Copy out every line holding the string "newenvironment" from the records below.

*** Begin section ***

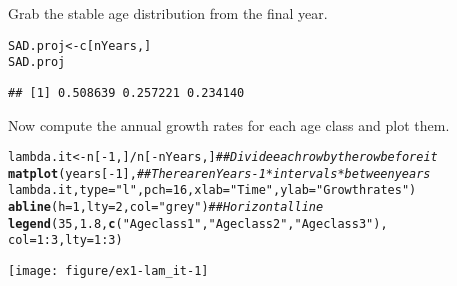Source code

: \documentclass[12pt]{article}\usepackage[]{graphicx}\usepackage[]{xcolor}
\makeatletter
\newcommand{\hlnum}[1]{\textcolor[rgb]{0.686,0.059,0.569}{#1}}%
\newcommand{\hlsng}[1]{\textcolor[rgb]{0.192,0.494,0.8}{#1}}%
\newcommand{\hlcom}[1]{\textcolor[rgb]{0.678,0.584,0.686}{\textit{#1}}}%
\newcommand{\hlopt}[1]{\textcolor[rgb]{0,0,0}{#1}}%
\newcommand{\hldef}[1]{\textcolor[rgb]{0.345,0.345,0.345}{#1}}%
\newcommand{\hlkwb}[1]{\textcolor[rgb]{0.69,0.353,0.396}{#1}}%
\newcommand{\hlkwc}[1]{\textcolor[rgb]{0.333,0.667,0.333}{#1}}%
\newcommand{\hlkwd}[1]{\textcolor[rgb]{0.737,0.353,0.396}{\textbf{#1}}}%
\newenvironment{kframe}{%
 \def\at@end@of@kframe{}%
 \ifinner\ifhmode%
  \def\at@end@of@kframe{\end{minipage}}%
  \begin{minipage}{\columnwidth}%
 \fi\fi%
 \def\FrameCommand##1{\hskip\@totalleftmargin \hskip-\fboxsep
 \colorbox{shadecolor}{##1}\hskip-\fboxsep
     \hskip-\linewidth \hskip-\@totalleftmargin \hskip\columnwidth}%
 \MakeFramed {\advance\hsize-\width
   \@totalleftmargin\z@ \linewidth\hsize
   \@setminipage}}%
 {\par\unskip\endMakeFramed%
 \at@end@of@kframe}
\newenvironment{knitrout}{}{} %
\makeatother
\begin{document}
Grab the stable age distribution from the final year.
\begin{knitrout}
\color{fgcolor}\begin{kframe}
\begin{alltt}
\hldef{SAD.proj} \hlkwb{<-} \hldef{c[nYears,]}
\hldef{SAD.proj}
\end{alltt}
\begin{verbatim}
## [1] 0.508639 0.257221 0.234140
\end{verbatim}
\end{kframe}
\end{knitrout}


\clearpage

Now compute the annual growth rates for each age class and plot them.
\begin{knitrout}
\color{fgcolor}\begin{kframe}
\begin{alltt}
\hldef{lambda.it} \hlkwb{<-} \hldef{n[}\hlopt{-}\hlnum{1}\hldef{,]}\hlopt{/}\hldef{n[}\hlopt{-}\hldef{nYears,]} \hlcom{## Divide each row by the row before it}
\hlkwd{matplot}\hldef{(years[}\hlopt{-}\hlnum{1}\hldef{],} \hlcom{## There are nYears-1 *intervals* between years}
        \hldef{lambda.it,} \hlkwc{type}\hldef{=}\hlsng{"l"}\hldef{,} \hlkwc{pch}\hldef{=}\hlnum{16}\hldef{,} \hlkwc{xlab}\hldef{=}\hlsng{"Time"}\hldef{,} \hlkwc{ylab}\hldef{=}\hlsng{"Growth rates"}\hldef{)}
\hlkwd{abline}\hldef{(}\hlkwc{h}\hldef{=}\hlnum{1}\hldef{,} \hlkwc{lty}\hldef{=}\hlnum{2}\hldef{,} \hlkwc{col}\hldef{=}\hlsng{"grey"}\hldef{)} \hlcom{## Horizontal line}
\hlkwd{legend}\hldef{(}\hlnum{35}\hldef{,} \hlnum{1.8}\hldef{,} \hlkwd{c}\hldef{(}\hlsng{"Age class 1"}\hldef{,} \hlsng{"Age class 2"}\hldef{,} \hlsng{"Age class 3"}\hldef{),}
       \hlkwc{col}\hldef{=}\hlnum{1}\hlopt{:}\hlnum{3}\hldef{,} \hlkwc{lty}\hldef{=}\hlnum{1}\hlopt{:}\hlnum{3}\hldef{)}
\end{alltt}
\end{kframe}

{\centering \texttt{[image: figure/ex1-lam\_it-1]} 

}


\end{knitrout}
\end{document}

*** End section ***

-- Written answer --
\newenvironment{kframe}{%
\newenvironment{knitrout}{}{} %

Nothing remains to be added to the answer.